Our approach to the forex market begins with in-depth technical and fundamental analysis. Long-term trends typically project macroeconomics (macros) to a significant degree. Short-term forex trading is heavily influenced by technical patterns, volume, and sentiment. Understanding macros and technical analysis is a great foundation, but it's not everything. Understanding sentiment or trader positioning can make or break you.
Hunt or be Hunted
If you have been trading Forex for even a short period of time you have undoubtedly felt like hunted pray at least a few times. The news is bullish, the technicals are screaming "buy" and you jump into a long position. As if someone is watching you trade from outside your window, the pair suddenly plunges to trigger your stop loss within minutes. Well, they may not be watching through your office window, but they are watching order flow. Just as you made this trade so too did a great number of other retail traders. A trap was set and you took the bait. You aren't crazy; you were hunted. Games like this are part of trading any market - stocks, commodities, forex, etc. If you want to be in the market, you must accept this fact and learn how to benefit from it rather than becoming a statistic.
Gamesmanship is critical in achieving success, but is not often discussed or written about. It's the elephant in the room many pros, talking heads and pundits refuse to discuss.
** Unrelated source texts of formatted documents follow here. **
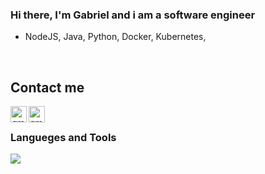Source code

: ### Hi there, I'm Gabriel and i am a software engineer
- NodeJS, Java, Python, Docker, Kubernetes, 

<br/>

## Contact me
[<img align="left" alt="gmail" width="26px" src="https://cdn.jsdelivr.net/npm/simple-icons@v3/icons/gmail.svg" />][gmail]
[<img align="left" alt="gmail" width="26px" src="https://cdn.jsdelivr.net/npm/simple-icons@v3/icons/linkedin.svg" />][linkedin]

<br/>

### Langueges and Tools

<p align="left">
  <a href="https://skillicons.dev">
    <img src="https://skillicons.dev/icons?i=git,docker,nodejs,react,graphql,postgres,spring,java,python" />
  </a>
</p>

<br/>
<br/>


[gmail]: gabrielcostasilva100@gmail.com
[linkedin]: https://www.linkedin.com/in/gabriel-costa-29ab71190/
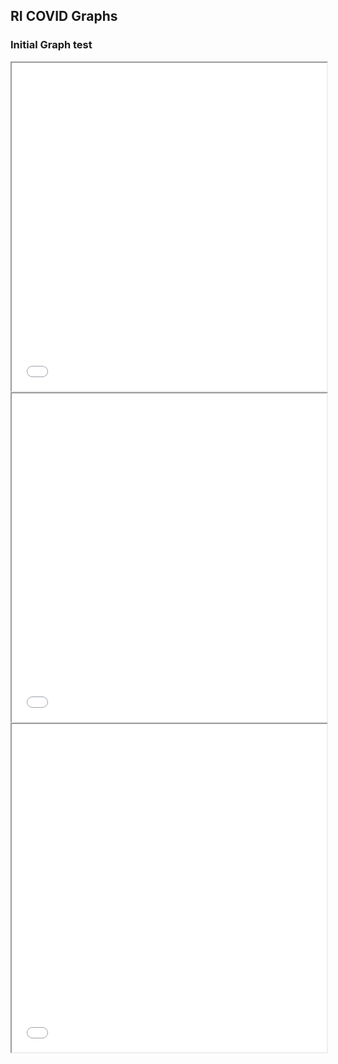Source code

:## RI COVID Graphs

### Initial Graph test

<iframe src="graphs/caseMap.html" height = '525' width = '100%'></iframe>
<iframe src="graphs/hospMap.html" height = '525' width = '100%'></iframe>
<iframe src="graphs/deathMap.html" height = '525' width = '100%'></iframe>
They believe speaking these truths may send retail investors running. We are realists and strive to teach our clients how to spot traps, dodge landmines and avoid being hunted, which is otherwise learned through painful experience. We are considered a "small speculator" just like you, not a billion dollar hedge fund. To avoid being hunted we must follow the hunters. We have strategies that focus almost entirely of shifts in sentiment and sentiment extremes, trading against retail masses as large players and black box programs do. Learn these strategies and much more in our 5-day forex training program: Conquering the Volatility.
Choosing the Right Trade
When trading the majors, we must first decide if the US Dollar represents a better buying or selling opportunity on the whole. Sometimes this is clear, while other times it is completely mixed. Using fundamental and technical expertise, along with analysis of sentiment, we identify the weakest currencies to sell against USD, and/or the strongest currencies to buy vs USD. The forex trading we conduct is done in pairs, which means we can leave the dollar out and match up the strongest and weakest currencies in a cross pair. It may sound simple enough, but under the surface is a great deal of research and experience guiding our trades and your forex trading experience.
Forex Risk Management
Ideally, we aim to cut losses short and allow winners to run. In reality, managing losses and gains in forex trading requires us to know what type of market conditions we are trading. When market conditions are highly volatile and/or headline-driven, we tend to use tighter stops and trail them automatcially to reduce or elminate initial risk, and to protect unrealized gains. When the market lacks steady direction, we are often forced to book gains more quickly than we would prefer. When the market is trending, we look to build into trades as they work in our favor and allow them to run. This is one of the hardest things for new traders to do; let winners run.
Managing Gains and Losses
While managing risk is the keep to survival in any market, we must also focus a great deal on how to manage profits as well. Managing risk involves the use of stop loss orders and calculating how much money you have at risk on each trade and the aggregate risk on all open trades. We also consider exposure to one currency. When possible, we try to cut losing trades ahead of our stop loss if technical or fundamental analysis suggests we are on the wrong side of the market. There are several ways to manage gains. One common way is to trail stop orders, which can be done manually or automatically on some platforms such as MT4. For swing and longer-term trades, we tend to trail stops manually as new levels of support and resistance form. In day trading, particularly in volatile conditions, we often utilize automatic trailing stops.